Prädiktives maschinelles Lernen entwickeln, mit Flink | Workshop am 18. Dezember | Jetzt registrieren
I previously showed how to install and set up Apache Kafka® on Windows in minutes by using the Windows Subsystem for Linux 2 (WSL 2). From there, it’s only a few minutes more to spin up the whole Confluent stack, which gives you access to a richer ecosystem of components—like ksqlDB, Schema Registry, the REST Proxy, and Control Center—all running on Windows. Although running Confluent on Windows isn’t supported for production, it’s totally suitable for developing your event streaming applications.
Now you’ll take the next step: install Confluent and then use Confluent Control Center to set up a connector that produces example streaming data to a Kafka topic.

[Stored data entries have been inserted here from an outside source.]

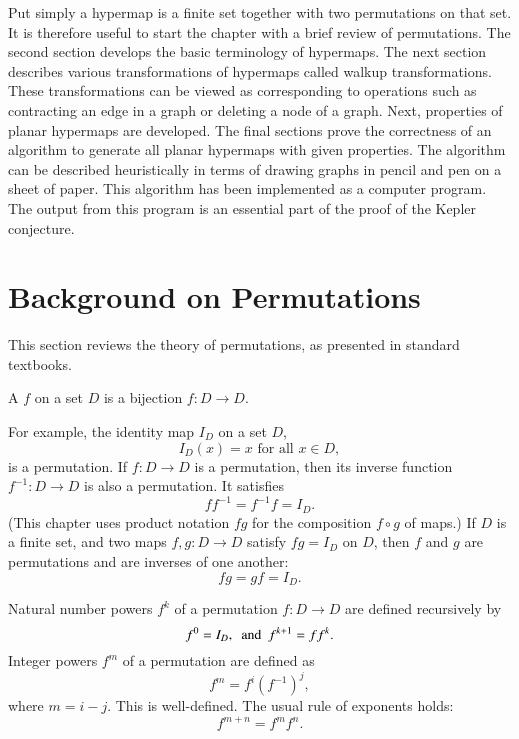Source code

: \begin{summary}
Put simply a hypermap  is a finite set together
with two permutations on that set.  It is therefore useful to start
the chapter with a brief review of permutations.  The second section
develops the basic terminology of hypermaps.  The next section
describes various transformations of hypermaps called walkup
transformations.  These transformations can be viewed as corresponding
to  operations such as contracting an edge in a graph or deleting
a node of a graph.  Next, properties of planar hypermaps are
developed.  The final sections prove the correctness of an algorithm
to generate all planar hypermaps with given properties.  The algorithm
can be described heuristically in terms of drawing graphs in pencil
and pen on a sheet of paper.  This algorithm has been implemented as a
computer program.  The output from this program is an essential part
of the proof of the Kepler conjecture.
\end{summary}


\section{Background on Permutations}

This section reviews the theory of permutations, as presented in
standard textbooks.

\begin{definition}[permutation]
A  $f$ on a set
  $D$ is a bijection $f:D\to D$.
\end{definition}

For example, the identity map $I_D$ on a set $D$,
\[ 
I_D(x)=x \text{ for all } x \in D,
\] 
 is a permutation.
If $f:D\to D$ is a permutation, then  its inverse function $f^{-1}:D\to D$
is also a permutation.  
It satisfies
\[ 
f f^{-1} = f^{-1} f = I_D.
\] 
(This chapter uses product notation $f g$ for the composition $f\circ g$ of maps.)
If $D$ is a finite set, and two maps
$f,g:D\to D$ satisfy $f g = I_D$ on $D$, then $f$ and $g$ are permutations and are
inverses of one another:
\[ 
f g = g f = I_D.
\] 

Natural number powers  $f^k$ of a permutation $f:D\to D$ are defined
recursively by
\[ 
f^0 = I_D,\text{ \ and \ }  f^{k+1} = f f^k.
\] 
Integer powers $f^m$ of a permutation are defined as
\[f^m = f^i (f^{-1})^j,\] where $m = i -j$.  This is well-defined.
The usual rule of exponents holds:
\[ 
f^{m+n} = f^m f^n.
\] 


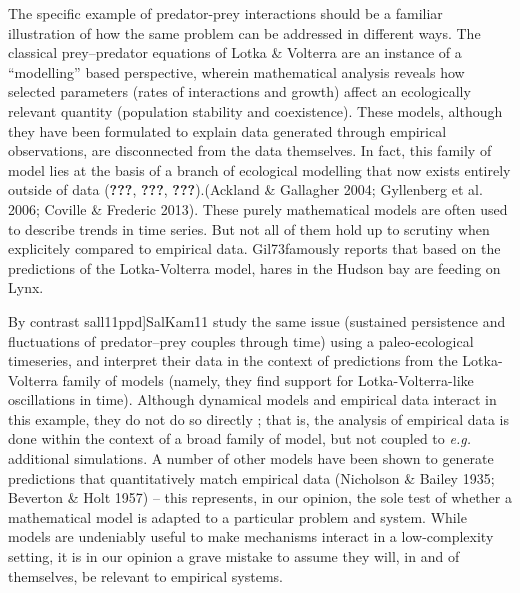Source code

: \documentclass[11pt,serif]{article}
\begin{document}
The specific example of predator-prey interactions should be a familiar
illustration of how the same problem can be addressed in different ways.
The classical prey--predator equations of Lotka \& Volterra are an
instance of a ``modelling'' based perspective, wherein mathematical
analysis reveals how selected parameters (rates of interactions and
growth) affect an ecologically relevant quantity (population stability
and coexistence). These models, although they have been formulated to
explain data generated through empirical observations, are disconnected
from the data themselves. In fact, this family of model lies at the
basis of a branch of ecological modelling that now exists entirely
outside of data \color{gray}({\textbf{???}}, {\textbf{???}},
{\textbf{???}}).\color{black}\color{purple}(Ackland \& Gallagher 2004;
Gyllenberg et al. 2006; Coville \& Frederic 2013). These
purely\color{black} \color{purple}mathematical models are often used to
describe trends in time series. But not\color{black} \color{purple}all
of them hold up to scrutiny when explicitely compared to empirical
data.\color{black} \color{purple}Gil73famously reports that based on the
predictions of the Lotka-Volterra\color{black} \color{purple}model,
hares in the Hudson bay are feeding on Lynx.\color{black}

By contrast
\color{gray}{[}sall11ppd{]}\color{black}\color{purple}SalKam11\color{black}
study the same issue (sustained persistence and fluctuations of
predator--prey couples through time) using a paleo-ecological
timeseries, and interpret their data in the context of predictions from
the Lotka-Volterra family of models (namely, they find support for
Lotka-Volterra-like oscillations in time). Although dynamical models and
empirical data interact in this example, they do not do so directly ;
that is, the analysis of empirical data is done within the context of a
broad family of model, but not coupled to \emph{e.g.} additional
simulations. \color{purple}A number of other\color{black}
\color{purple}models have been shown to generate predictions that
quantitatively match\color{black} \color{purple}empirical data
(Nicholson \& Bailey 1935; Beverton \& Holt 1957) -- this represents, in
our opinion, the\color{black} \color{purple}sole test of whether a
mathematical model is adapted to a particular problem and\color{black}
\color{purple}system. While models are undeniably useful to make
mechanisms interact in a\color{black} \color{purple}low-complexity
setting, it is in our opinion a grave mistake to assume
they\color{black} \color{purple}will, in and of themselves, be relevant
to empirical systems.\color{black}
\end{document}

Then you’ll create a stream that you can query with SQL statements in ksqlDB, and finally, you’ll monitor the stream’s consumer group for performance.
You need Windows 10 and the Windows Subsystem for Linux 2 (WSL 2), so follow the steps to run Apache Kafka on Windows if you haven’t already. On Windows, you have a number of choices for your Linux distribution; this post uses Ubuntu 20.04.
You have the following options for installing Confluent on your development machine:
They’re all quick and easy, but in this post, we’ll use the TAR file.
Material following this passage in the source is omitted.